Gülden: “Orda cümlenin bu anlamda olmadığını biliyorsun ve bilerek inatlaşıyorsun”
Gülden: “ Kavga mı etmek istiyorsun? Onu söyle bana?”
Cevap: “Gülden anlaşılan sakin değilsin, konuyu uzatmıcam sonra konuşuruz”
Gülden :” Biliyordum zaten, ben söyleyene kadar beyefendi düşünemeyecek anahtar mevzusunu, ben söyleyince de problem olacak..”
Cevap: artık cevap vermedim , çünkü bu sarmala girildimi sonu gelmiyor daha da kötüye gitiyor tecrübeyle Gülden hanımla sabitledik.
Ve ben o Cuma günün akşamı Ankara`ya 3 günlük iş sebebiyle eğitime gidiyorum….
İyi yolculuklar mesajını yine de attı sağ olsun, ve ben teşekkür ederek bu süre zarfında bu tartışmaların sık sık tekerrür etmesinin ikimiz içinde iyi olmayacağından dolayı, düşünmeye davet ettim. Devam eden haftanın Salı akşamına kadar iletişim kurmadan sağlıklı düşünmemizi söyledim.
ki Gülden hanım bana saramadığı için kendini içten içe yemiş bitirmiş ve hastaneye düşmüş ben geldiğimde öğrendim. İsterdim ki bu kadar gurur yapmak yerine, sanki her sözümü tutuyormuş gibi görüşmeden düşün sende dedim diye hasta olmasına rağmen arkadaşı yerine beni bir kez de olsa arasa kaldı ki koşacağımı da bilir. Örnekleri de var, akşam vakti trafikte kaza yapmaya ramak kaldığı bir anda şehrin bir ucundan işimi bırakarak geldiğimi ve uzun süre ilgilendiğimi bilir, hatırlattığım zaman başına kalkmak olarak nitelendirse de hepimiz çiğ süt emmişiz unutuyoruz bu da bir ayrı gerçek. Şuan bana yapacaksın tabi diyebilirsiniz, evet yapmam gerekir, yapmalıyım da ama erkeklerin çoğunun diyebilirim, en azından kendim adıma söyleyeyim, yapılanların ufak şeylerde silinip yok sayılmasıdır uzaklaştıran, sevgiyi azaltan, hırçınlaştıran partnerine karşı, bunu da buraya dip not düşmek isterim.

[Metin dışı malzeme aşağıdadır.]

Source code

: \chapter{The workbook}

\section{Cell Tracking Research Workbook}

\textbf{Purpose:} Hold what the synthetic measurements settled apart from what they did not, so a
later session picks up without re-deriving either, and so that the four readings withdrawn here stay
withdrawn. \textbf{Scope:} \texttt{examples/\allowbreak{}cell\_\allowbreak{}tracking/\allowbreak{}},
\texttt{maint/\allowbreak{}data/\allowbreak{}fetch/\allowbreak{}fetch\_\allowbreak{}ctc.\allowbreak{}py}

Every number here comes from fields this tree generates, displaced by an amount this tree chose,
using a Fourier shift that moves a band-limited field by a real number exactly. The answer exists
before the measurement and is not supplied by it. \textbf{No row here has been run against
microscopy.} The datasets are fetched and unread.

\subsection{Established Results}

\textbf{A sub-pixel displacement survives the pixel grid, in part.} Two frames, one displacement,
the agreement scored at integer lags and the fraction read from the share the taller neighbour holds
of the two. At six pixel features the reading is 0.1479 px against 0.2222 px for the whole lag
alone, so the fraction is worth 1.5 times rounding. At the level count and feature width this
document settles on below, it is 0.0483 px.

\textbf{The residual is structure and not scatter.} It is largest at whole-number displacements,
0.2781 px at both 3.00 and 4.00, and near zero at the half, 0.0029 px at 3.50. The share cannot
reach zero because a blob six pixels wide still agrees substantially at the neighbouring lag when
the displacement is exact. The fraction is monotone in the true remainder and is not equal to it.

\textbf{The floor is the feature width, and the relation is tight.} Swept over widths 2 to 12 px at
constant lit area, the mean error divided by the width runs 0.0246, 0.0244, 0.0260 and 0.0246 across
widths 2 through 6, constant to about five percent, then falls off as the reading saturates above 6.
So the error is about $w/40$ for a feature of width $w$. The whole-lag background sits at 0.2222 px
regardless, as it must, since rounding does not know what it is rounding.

İşte bu konuyla ilgili en çarpıcı detayı da şuan söylüyorum bu olayı daha da vahim bir hale getirmektedir :
İlişkinin başladığı dönemde gayet saygı çerçevesinde bahsi geçen konutun anahtarını kendisinin bende kaldığı süre olan 1 ay zarfında verdiğimi söylemek isterim ( kendi evinin bölgesinde bulunan kar yağışı ve elektrik kesintisinden dolayı davetime icabet etmiştir). O konutta kendisinin misafirlerinin de konaklamalı şekilde misafir ettiğimi, y. Lisans çalışmaları olduğu için çoğu akşam yemek bulaşıklarının tarafımdan halledildiği, yanımızda kalan misafirinin şahsıma yanlış hareketinin olmasına rağmen onun hatırına bir şey demediğimin ( tavrının çizgiyi aştığını kendisi de teyit etmiştir) kaldı ki normalde olsa o kızı evden kovardım. Daha öncesinde evin anahtarını verdiğim detayının bu anahtar meselesinde özellikle bilinmesinde fayda görüyorum.
Gelelim düğünden önce niye anahtarı vermediğime:
Ben evde yokken , birlikte çalıştığınız erkek bir çalışanla eve aldığı eşyayı daha evli olmayan bir bayanın bu şekilde eve getirip taşıtıyor olması, benim ve ailemin yaşadığı muhitimde ki 3 kuşaktır bu semtte tanındığımızı özellikle belirtmek isterim, beni zor durumda bırakacak bir hareket olduğu içindir.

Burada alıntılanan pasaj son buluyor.